Catherine has taught History, Literature, and Latin at the university level and holds a PhD in Education.

Kafka's 'Metamorphosis' looks at Gregor Samsa's abrupt transformation into a giant insect and how this affects relationships in his family. This lesson looks at the theme of family in 'The Metamorphosis' as well as key quotes.

Brief Overview

Kafka's Metamorphosis is a short book that deals with the bizarre transition of the main character, Gregor Samsa, from a normal man into a hideous and frightening insect. The book begins when Gregor wakes up one morning to discover his new, terrifying form, and the pages that follow cover the remainder of his short life, all of which is spent as an insect.

Much of the focus of the Metamorphosis is how the relationships within his family shift as his parents and sister slowly forget that the person inside the monster is still part of their family, and as they slowly come to treat him as something subhuman. Kafka's work makes us consider the limitations of love, even the most reliable and unconditional form of it: familial love.

Franz Kafka, 1917
Franz Kafka

How Does the Theme of Family Matter?

Families are often thought of as units we can all depend on, even when all other support systems fall apart. Often, when we have no one else to turn to, we know that our families will still be there for us as we go through our worst moments.

In The Metamorphosis, Kafka asks important questions about the criteria for this familial support. Although it is unlikely that any of us will ever wake up as an enormous insect, Gregor's transformation can be understand as a metaphor -- or an idea that represents a broader, more abstract concept -- for some other change in our lives that might put our family relationships under strain. These changes might include anything ranging from changes to our physical forms, dramatic shifts in personalities, and so on.

Gregor's Family's Responses

At first, Gregor's family is largely stunned, which is completely understandable. His mother spends a great deal of time crying and trying to avoid looking at him, and Gregor's father appears to try to avoid dealing with the situation as much as possible. It is only Grete, Gregor's sister, who does her best to continue to treat Gregor like a human being. For example, Grete brings him food and tries to reorganize his room in a way that might make it easier for Gregor to move around in it.

''In order to test his taste, she brought him a whole selection of things, all spread out on an old newspaper. There were old, half-rotten vegetables; bones from an evening meal, covered in white sauce that had gone hard; a few raisins and almonds; some cheese that Gregor had declared inedible two days before...''

Although Grete has a hard time looking at her brother, she at least has the sensitivity to find out what kind of food he might want, so that he can eat enough to survive. We will see later, however, that even Grete's patience has its limits.

Change in Family Circumstances

Before turning into an insect, Gregor had been the main breadwinner in the family.
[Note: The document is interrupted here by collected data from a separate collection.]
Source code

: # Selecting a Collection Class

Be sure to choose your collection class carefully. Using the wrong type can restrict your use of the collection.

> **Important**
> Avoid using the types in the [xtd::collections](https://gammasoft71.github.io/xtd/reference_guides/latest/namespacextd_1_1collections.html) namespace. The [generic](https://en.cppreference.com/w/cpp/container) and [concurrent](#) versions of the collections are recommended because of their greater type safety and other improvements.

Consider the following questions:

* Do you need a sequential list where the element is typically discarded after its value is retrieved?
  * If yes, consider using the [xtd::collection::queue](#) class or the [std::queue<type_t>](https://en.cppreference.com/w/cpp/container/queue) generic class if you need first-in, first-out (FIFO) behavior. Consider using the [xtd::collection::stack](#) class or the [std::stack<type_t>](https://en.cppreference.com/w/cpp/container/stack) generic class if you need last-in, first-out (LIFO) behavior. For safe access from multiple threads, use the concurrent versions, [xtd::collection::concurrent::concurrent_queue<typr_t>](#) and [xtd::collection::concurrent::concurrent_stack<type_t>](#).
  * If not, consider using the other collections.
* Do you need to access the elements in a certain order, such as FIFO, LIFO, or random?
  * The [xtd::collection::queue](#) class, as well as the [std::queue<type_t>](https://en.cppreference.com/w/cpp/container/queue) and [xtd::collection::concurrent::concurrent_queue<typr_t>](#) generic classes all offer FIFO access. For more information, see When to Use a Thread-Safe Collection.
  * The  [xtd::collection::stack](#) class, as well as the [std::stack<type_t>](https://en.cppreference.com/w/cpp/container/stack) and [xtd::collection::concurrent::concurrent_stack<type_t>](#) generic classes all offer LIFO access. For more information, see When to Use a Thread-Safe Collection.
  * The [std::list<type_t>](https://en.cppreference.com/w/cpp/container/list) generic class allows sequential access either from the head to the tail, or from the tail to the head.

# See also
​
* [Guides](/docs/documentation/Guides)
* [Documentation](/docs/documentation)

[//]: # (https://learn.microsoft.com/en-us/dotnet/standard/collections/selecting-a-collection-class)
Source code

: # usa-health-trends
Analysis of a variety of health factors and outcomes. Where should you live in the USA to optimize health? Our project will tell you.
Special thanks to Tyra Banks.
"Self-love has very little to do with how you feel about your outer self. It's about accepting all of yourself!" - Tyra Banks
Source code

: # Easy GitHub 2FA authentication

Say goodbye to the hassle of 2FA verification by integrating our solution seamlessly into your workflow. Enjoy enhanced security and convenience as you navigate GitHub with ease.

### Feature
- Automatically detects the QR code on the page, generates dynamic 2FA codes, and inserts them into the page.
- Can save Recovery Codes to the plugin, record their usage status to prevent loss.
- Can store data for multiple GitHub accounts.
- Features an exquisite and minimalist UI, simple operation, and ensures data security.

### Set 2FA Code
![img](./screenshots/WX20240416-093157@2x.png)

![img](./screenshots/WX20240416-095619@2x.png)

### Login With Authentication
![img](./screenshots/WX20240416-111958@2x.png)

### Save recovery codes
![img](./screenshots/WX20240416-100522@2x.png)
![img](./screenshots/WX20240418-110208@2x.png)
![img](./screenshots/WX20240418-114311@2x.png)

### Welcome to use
Clearly, his transformation makes it impossible for him to continue working, so the three members of his family all have to find jobs, and the family takes in boarders for extra income. This leaves everyone feeling more strained than usual, and with less time and patience to take care of Gregor. We read:

''Who, in this tired and overworked family, would have had time to give more attention to Gregor than was absolutely necessary? The household budget became even smaller; so now the maid was dismissed...''

First, it is noteworthy that at this point in the book, the ''family'' refers to the mother, father, and Grete -- Gregor is listed separately from them. This underscores the way these characters are now looking at their son and brother: as someone who is no longer part of the family unit, but becoming a burden on them. Secondly, this description offers more reasons why they are running out of patience with caring for Gregor; it is hard enough to continue to love an enormous insect, but it is particularly difficult when you are exhausted and anxious about money.